Dataset records
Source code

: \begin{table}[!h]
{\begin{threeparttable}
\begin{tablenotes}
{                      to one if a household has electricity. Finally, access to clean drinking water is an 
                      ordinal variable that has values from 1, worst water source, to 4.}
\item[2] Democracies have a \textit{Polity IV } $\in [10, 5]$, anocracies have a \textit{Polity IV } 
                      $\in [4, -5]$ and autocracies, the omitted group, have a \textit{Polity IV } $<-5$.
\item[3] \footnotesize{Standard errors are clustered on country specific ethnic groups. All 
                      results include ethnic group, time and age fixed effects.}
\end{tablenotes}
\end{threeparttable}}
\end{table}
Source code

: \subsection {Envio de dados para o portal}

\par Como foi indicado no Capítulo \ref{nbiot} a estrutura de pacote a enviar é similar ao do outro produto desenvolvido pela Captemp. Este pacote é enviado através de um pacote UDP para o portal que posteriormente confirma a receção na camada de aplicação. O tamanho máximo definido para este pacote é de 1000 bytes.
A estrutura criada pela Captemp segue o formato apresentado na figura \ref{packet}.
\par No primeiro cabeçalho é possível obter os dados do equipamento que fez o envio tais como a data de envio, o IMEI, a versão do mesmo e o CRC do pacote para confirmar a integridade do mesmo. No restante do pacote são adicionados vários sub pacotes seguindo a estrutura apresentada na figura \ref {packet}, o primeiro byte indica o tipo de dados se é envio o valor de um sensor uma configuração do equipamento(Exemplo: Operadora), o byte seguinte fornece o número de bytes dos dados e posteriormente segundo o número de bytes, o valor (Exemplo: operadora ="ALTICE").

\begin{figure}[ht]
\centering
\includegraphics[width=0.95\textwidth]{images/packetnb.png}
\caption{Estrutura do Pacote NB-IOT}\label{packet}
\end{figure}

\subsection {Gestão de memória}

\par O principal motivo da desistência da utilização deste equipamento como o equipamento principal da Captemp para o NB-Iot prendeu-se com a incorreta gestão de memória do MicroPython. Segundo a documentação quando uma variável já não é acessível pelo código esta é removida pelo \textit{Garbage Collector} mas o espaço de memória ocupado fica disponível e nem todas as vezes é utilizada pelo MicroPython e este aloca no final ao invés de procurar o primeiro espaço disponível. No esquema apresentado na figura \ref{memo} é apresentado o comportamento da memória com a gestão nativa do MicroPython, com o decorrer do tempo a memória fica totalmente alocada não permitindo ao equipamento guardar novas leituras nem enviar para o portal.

* WORK ORDER: Answer with nothing but the count of lines in the entries that hold the word "pela".

* RESULT: 2